Quanto ao segundo problema, as empresas que apostam em processos de inovação como planos estratégicos devem procurar a técnica e, bem entendido, os processos técnicos como molas propulsoras e dinâmicas para o desenvolvimento, o que se traduz pelo investimento nesses procedimentos. Todavia há um certo desconhecimento da classe empresarial brasileira quanto a esta aproximação, que tem se tornado muito fecunda em outros países. A aproximação aqui é exatamente esta, onde a indústria caminha com os laboratórios de pesquisa, na medida em que, se por um lado a produção de conhecimento está nas universidades públicas, seu processo de industrialização está nas indústrias. Divorciar esta parceria é negar o próprio processo de inovação.

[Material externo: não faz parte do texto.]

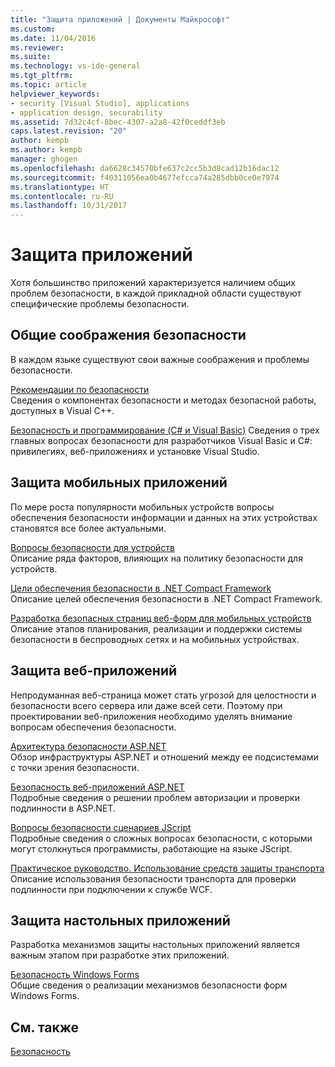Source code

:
```yaml
---
title: "Защита приложений | Документы Майкрософт"
ms.custom: 
ms.date: 11/04/2016
ms.reviewer: 
ms.suite: 
ms.technology: vs-ide-general
ms.tgt_pltfrm: 
ms.topic: article
helpviewer_keywords:
- security [Visual Studio], applications
- application design, securability
ms.assetid: 7d32c4cf-8bec-4307-a2a8-42f0ceddf3eb
caps.latest.revision: "20"
author: kempb
ms.author: kempb
manager: ghogen
ms.openlocfilehash: da6628c34570bfe637c2cc5b3d8cad12b16dac12
ms.sourcegitcommit: f40311056ea0b4677efcca74a285dbb0ce0e7974
ms.translationtype: HT
ms.contentlocale: ru-RU
ms.lasthandoff: 10/31/2017
---
```

# <a name="securing-applications"></a>Защита приложений
Хотя большинство приложений характеризуется наличием общих проблем безопасности, в каждой прикладной области существуют специфические проблемы безопасности.  
  
## <a name="general-security-considerations"></a>Общие соображения безопасности  
 В каждом языке существуют свои важные соображения и проблемы безопасности.  
  
 [Рекомендации по безопасности](/cpp/top/security-best-practices-for-cpp)  
 Сведения о компонентах безопасности и методах безопасной работы, доступных в Visual C++.  
  
 [Безопасность и программирование (C# и Visual Basic)](https://msdn.microsoft.com/en-us/library/ms233782(v=vs.100).aspx)  
 Сведения о трех главных вопросах безопасности для разработчиков Visual Basic и C#: привилегиях, веб-приложениях и установке Visual Studio.  
  
## <a name="securing-mobile-applications"></a>Защита мобильных приложений  
 По мере роста популярности мобильных устройств вопросы обеспечения безопасности информации и данных на этих устройствах становятся все более актуальными.  
  
 [Вопросы безопасности для устройств](http://msdn.microsoft.com/en-us/45fab484-8718-452e-8210-04fda3c6cb87)  
 Описание ряда факторов, влияющих на политику безопасности для устройств.  
  
 [Цели обеспечения безопасности в .NET Compact Framework](http://msdn.microsoft.com/en-us/64ac2770-e2bc-40a3-abbf-56c8a2c0e364)  
 Описание целей обеспечения безопасности в .NET Compact Framework.  
  
 [Разработка безопасных страниц веб-форм для мобильных устройств](http://msdn.microsoft.com/en-us/b69727c1-f81f-4221-a116-8f92f769365f)  
 Описание этапов планирования, реализации и поддержки системы безопасности в беспроводных сетях и на мобильных устройствах.  
  
## <a name="securing-web-applications"></a>Защита веб-приложений  
 Непродуманная веб-страница может стать угрозой для целостности и безопасности всего сервера или даже всей сети. Поэтому при проектировании веб-приложения необходимо уделять внимание вопросам обеспечения безопасности.  
  
 [Архитектура безопасности ASP.NET](http://msdn.microsoft.com/Library/c34d6f4f-f64d-4697-bd32-02dd2ddf726f)  
 Обзор инфраструктуры ASP.NET и отношений между ее подсистемами с точки зрения безопасности.  
  
 [Безопасность веб-приложений ASP.NET](http://msdn.microsoft.com/Library/658d0430-1644-4744-b52d-08b0d6fcacb8)  
 Подробные сведения о решении проблем авторизации и проверки подлинности в ASP.NET.  
  
 [Вопросы безопасности сценариев JScript](http://msdn.microsoft.com/en-us/8572efc9-071a-472d-a1a4-f0a3b42644c1)  
 Подробные сведения о сложных вопросах безопасности, с которыми могут столкнуться программисты, работающие на языке JScript.  
  
 [Практическое руководство. Использование средств защиты транспорта](http://msdn.microsoft.com/en-us/16210e41-5492-4cc8-9002-7366b1fc7297)  
 Описание использования безопасности транспорта для проверки подлинности при подключении к службе WCF.  
  
## <a name="securing-desktop-applications"></a>Защита настольных приложений  
 Разработка механизмов защиты настольных приложений является важным этапом при разработке этих приложений.  
  
 [Безопасность Windows Forms](/dotnet/framework/winforms/windows-forms-security)  
 Общие сведения о реализации механизмов безопасности форм Windows Forms.  
  
## <a name="see-also"></a>См. также  
 [Безопасность](../ide/security-in-visual-studio.md)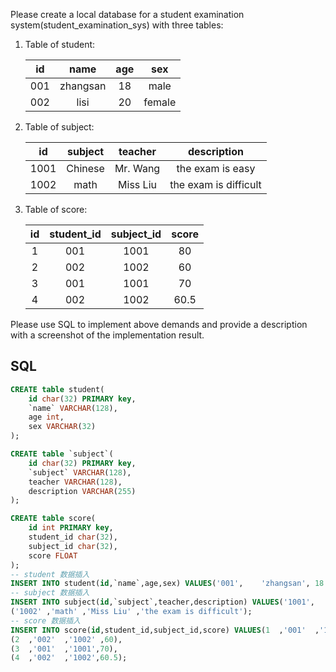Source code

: Please create a local database for a student examination system(student_examination_sys) with three tables:

1. Table of student:

   |  id  | name | age  | sex  |
   | :--: | :--: | :--: | :--: |
   | 001  | zhangsan |  18  |  male  |
   | 002  | lisi |  20  |  female  |

2. Table of subject:

   |  id  | subject | teacher |   description    |
   | :--: | :-----: | :-----: | :--------------: |
   | 1001 |  Chinese   | Mr. Wang  | the exam is easy |
   | 1002 |  math   | Miss Liu  |  the exam is difficult |

3. Table of score:

   |  id  | student_id | subject_id | score |
   | :--: | :--------: | :--------: | :---: |
   |  1   |    001     |    1001    |  80   |
   |  2   |    002     |    1002    |  60   |
   |  3   |    001     |    1001    |  70   |
   |  4   |    002     |    1002    | 60.5  |

Please use SQL to implement above demands and provide a description with a screenshot of the implementation result.

##  SQL
```sql
CREATE table student(
	id char(32) PRIMARY key,
	`name` VARCHAR(128),
	age int,
	sex VARCHAR(32)
);

CREATE table `subject`(
	id char(32) PRIMARY key,
	`subject` VARCHAR(128),
	teacher VARCHAR(128),
	description VARCHAR(255)
);

CREATE table score(
	id int PRIMARY key,
	student_id char(32),
	subject_id char(32),
	score FLOAT
);
-- student 数据插入
INSERT INTO student(id,`name`,age,sex) VALUES('001',	'zhangsan',	18	,'male'),('002',	'lisi',	20	,'female');
-- subject 数据插入
INSERT INTO subject(id,`subject`,teacher,description) VALUES('1001',	'Chinese',	'Mr. Wang','the exam is easy'),
('1002'	,'math'	,'Miss Liu'	,'the exam is difficult');
-- score 数据插入
INSERT INTO score(id,student_id,subject_id,score) VALUES(1	,'001'	,'1001'	,80),
(2	,'002'	,'1002'	,60),
(3	,'001'	,'1001',70),
(4	,'002'	,'1002',60.5);
```

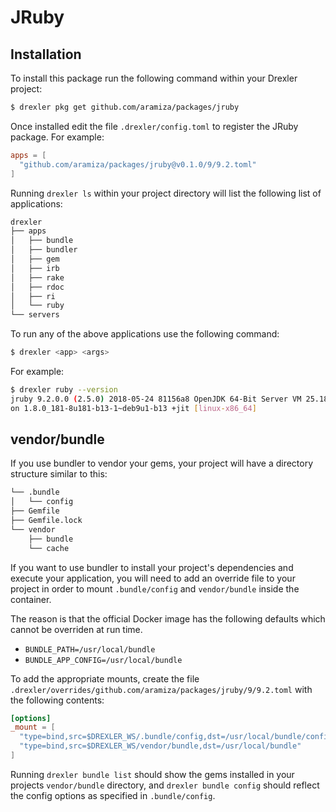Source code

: # JRuby

## Installation

To install this package run the following command within your Drexler project:

```sh
$ drexler pkg get github.com/aramiza/packages/jruby
```

Once installed edit the file `.drexler/config.toml` to register the JRuby package.
For example:

```toml
apps = [
  "github.com/aramiza/packages/jruby@v0.1.0/9/9.2.toml"
]
```

Running `drexler ls` within your project directory will list the following list
of applications:

```sh
drexler
├── apps
│   ├── bundle
│   ├── bundler
│   ├── gem
│   ├── irb
│   ├── rake
│   ├── rdoc
│   ├── ri
│   └── ruby
└── servers
```

To run any of the above applications use the following command:

```sh
$ drexler <app> <args>
```

For example:

```sh
$ drexler ruby --version
jruby 9.2.0.0 (2.5.0) 2018-05-24 81156a8 OpenJDK 64-Bit Server VM 25.181-b13
on 1.8.0_181-8u181-b13-1~deb9u1-b13 +jit [linux-x86_64]
```

## vendor/bundle

If you use bundler to vendor your gems, your project will have a directory
structure similar to this:

```sh
└── .bundle
│   └── config
├── Gemfile
├── Gemfile.lock
└── vendor
    ├── bundle
    └── cache
```

If you want to use bundler to install your project's dependencies and execute
your application, you will need to add an override file to your project in order
to mount `.bundle/config` and `vendor/bundle` inside the container.

The reason is that the official Docker image has the following defaults which
cannot be overriden at run time.

- `BUNDLE_PATH=/usr/local/bundle`
- `BUNDLE_APP_CONFIG=/usr/local/bundle`

To add the appropriate mounts, create the file `.drexler/overrides/github.com/aramiza/packages/jruby/9/9.2.toml`
with the following contents:

```toml
[options]
_mount = [
  "type=bind,src=$DREXLER_WS/.bundle/config,dst=/usr/local/bundle/config",
  "type=bind,src=$DREXLER_WS/vendor/bundle,dst=/usr/local/bundle"
]
```

Running `drexler bundle list` should show the gems installed in your projects
`vendor/bundle` directory, and `drexler bundle config` should reflect the config
options as specified in `.bundle/config`.
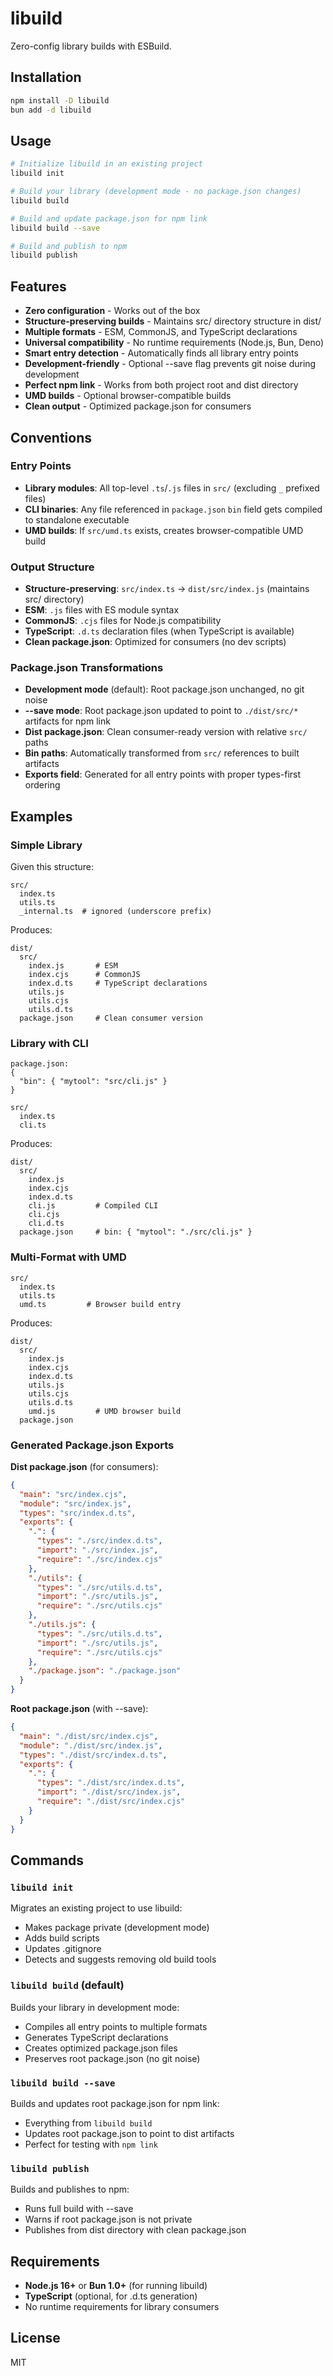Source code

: # libuild

Zero-config library builds with ESBuild.

## Installation

```bash
npm install -D libuild
bun add -d libuild
```

## Usage

```bash
# Initialize libuild in an existing project
libuild init

# Build your library (development mode - no package.json changes)
libuild build

# Build and update package.json for npm link
libuild build --save

# Build and publish to npm
libuild publish
```

## Features

- **Zero configuration** - Works out of the box
- **Structure-preserving builds** - Maintains src/ directory structure in dist/
- **Multiple formats** - ESM, CommonJS, and TypeScript declarations
- **Universal compatibility** - No runtime requirements (Node.js, Bun, Deno)
- **Smart entry detection** - Automatically finds all library entry points
- **Development-friendly** - Optional --save flag prevents git noise during development
- **Perfect npm link** - Works from both project root and dist directory
- **UMD builds** - Optional browser-compatible builds
- **Clean output** - Optimized package.json for consumers

## Conventions

### Entry Points
- **Library modules**: All top-level `.ts`/`.js` files in `src/` (excluding `_` prefixed files)
- **CLI binaries**: Any file referenced in `package.json` `bin` field gets compiled to standalone executable
- **UMD builds**: If `src/umd.ts` exists, creates browser-compatible UMD build

### Output Structure
- **Structure-preserving**: `src/index.ts` → `dist/src/index.js` (maintains src/ directory)
- **ESM**: `.js` files with ES module syntax
- **CommonJS**: `.cjs` files for Node.js compatibility
- **TypeScript**: `.d.ts` declaration files (when TypeScript is available)
- **Clean package.json**: Optimized for consumers (no dev scripts)

### Package.json Transformations
- **Development mode** (default): Root package.json unchanged, no git noise
- **--save mode**: Root package.json updated to point to `./dist/src/*` artifacts for npm link
- **Dist package.json**: Clean consumer-ready version with relative `src/` paths
- **Bin paths**: Automatically transformed from `src/` references to built artifacts
- **Exports field**: Generated for all entry points with proper types-first ordering

## Examples

### Simple Library

Given this structure:
```
src/
  index.ts
  utils.ts
  _internal.ts  # ignored (underscore prefix)
```

Produces:
```
dist/
  src/
    index.js       # ESM
    index.cjs      # CommonJS
    index.d.ts     # TypeScript declarations
    utils.js
    utils.cjs
    utils.d.ts
  package.json     # Clean consumer version
```

### Library with CLI

```
package.json:
{
  "bin": { "mytool": "src/cli.js" }
}

src/
  index.ts
  cli.ts
```

Produces:
```
dist/
  src/
    index.js
    index.cjs
    index.d.ts
    cli.js         # Compiled CLI
    cli.cjs
    cli.d.ts
  package.json     # bin: { "mytool": "./src/cli.js" }
```

### Multi-Format with UMD

```
src/
  index.ts
  utils.ts
  umd.ts         # Browser build entry
```

Produces:
```
dist/
  src/
    index.js
    index.cjs
    index.d.ts
    utils.js
    utils.cjs
    utils.d.ts
    umd.js         # UMD browser build
  package.json
```

### Generated Package.json Exports

**Dist package.json** (for consumers):
```json
{
  "main": "src/index.cjs",
  "module": "src/index.js", 
  "types": "src/index.d.ts",
  "exports": {
    ".": {
      "types": "./src/index.d.ts",
      "import": "./src/index.js",
      "require": "./src/index.cjs"
    },
    "./utils": {
      "types": "./src/utils.d.ts",
      "import": "./src/utils.js",
      "require": "./src/utils.cjs"
    },
    "./utils.js": {
      "types": "./src/utils.d.ts",
      "import": "./src/utils.js",
      "require": "./src/utils.cjs"
    },
    "./package.json": "./package.json"
  }
}
```

**Root package.json** (with --save):
```json
{
  "main": "./dist/src/index.cjs",
  "module": "./dist/src/index.js",
  "types": "./dist/src/index.d.ts",
  "exports": {
    ".": {
      "types": "./dist/src/index.d.ts",
      "import": "./dist/src/index.js",
      "require": "./dist/src/index.cjs"
    }
  }
}
```

## Commands

### `libuild init`
Migrates an existing project to use libuild:
- Makes package private (development mode)
- Adds build scripts
- Updates .gitignore
- Detects and suggests removing old build tools

### `libuild build` (default)
Builds your library in development mode:
- Compiles all entry points to multiple formats
- Generates TypeScript declarations
- Creates optimized package.json files
- Preserves root package.json (no git noise)

### `libuild build --save`
Builds and updates root package.json for npm link:
- Everything from `libuild build`
- Updates root package.json to point to dist artifacts
- Perfect for testing with `npm link`

### `libuild publish`
Builds and publishes to npm:
- Runs full build with --save
- Warns if root package.json is not private
- Publishes from dist directory with clean package.json

## Requirements

- **Node.js 16+** or **Bun 1.0+** (for running libuild)
- **TypeScript** (optional, for .d.ts generation)
- No runtime requirements for library consumers

## License

MIT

Por fim, e longe de esgotar o tema, é importante notar que, mesmo com a eficiência do setor público (esfera federal), com investimento nas universidades públicas e com a parceria das empresas, é necessário se ter em mente que este processo deve ter uma sorte de sincronia, na medida em que o processo de inovação, como disse anteriormente, não é um processo linear e desconectado com seus elementos, sejam eles o conhecimento, a técnica e por fim o produto dali subtraído.